Natürlich bin ich unendlich froh darüber, wie es zurzeit läuft und ich besichtige mit meiner kleinen Schwester Anfang Juli die Stadt, in der ich gerne studieren möchte. Auch die Beziehung zu ihr hat sich im letzten Jahr sehr verbessert. Vorher hatten wir nie viel Kontakt. Sie ist auch (anders als meine andere jüngere Schwester) bereit mir zuzuhören, falls ich ihr von mir erzählen möchte. Zurzeit möchte ich das gar nicht, aber es ist ein schönes Gefühl, dass sie bereit dazu wäre mir zuzuhören.

Was ich festgestellt habe ist auch, dass sehr viele neue Themen bei mir eingezogen sind und die Beschäftigung mit Trauma und psychischen Erkrankungen in den Hintergrund tritt.
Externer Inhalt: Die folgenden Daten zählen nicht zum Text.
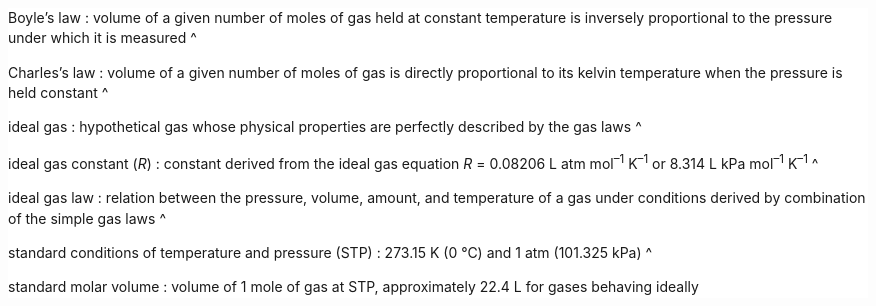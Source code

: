 Boyle’s law
: volume of a given number of moles of gas held at constant temperature is inversely proportional to the pressure under which it is measured
^

Charles’s law
: volume of a given number of moles of gas is directly proportional to its kelvin temperature when the pressure is held constant
^

ideal gas
: hypothetical gas whose physical properties are perfectly described by the gas laws
^

ideal gas constant (*R*)
: constant derived from the ideal gas equation *R* = 0.08206 L atm mol<sup>–1</sup> K<sup>–1</sup> or 8.314 L kPa mol<sup>–1</sup> K<sup>–1</sup>
^

ideal gas law
: relation between the pressure, volume, amount, and temperature of a gas under conditions derived by combination of the simple gas laws
^

standard conditions of temperature and pressure (STP)
: 273\.15 K (0 °C) and 1 atm (101.325 kPa)
^

standard molar volume
: volume of 1 mole of gas at STP, approximately 22.4 L for gases behaving ideally

</div>



[1]: http://openstax.org/l/16CharlesLaw
[2]: http://openstax.org/l/16IdealGasLaw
Nicht, weil ich es verdränge, sondern weil mein Leben mit anderen Sachen gefüllt ist. Mir hilft es auch total zu lernen und mein Gehirn auf andere Art zu nutzen als in der Therapie. Ich bin gespannt, was mich in diesem Jahr noch an Veränderung erwarten wird. Im Juni erhalte ich schon mal mein Abschlusszeugnis!

Sowohl ein lachendes, als auch ein weinendes Auge sind bei diesem Prozess dabei.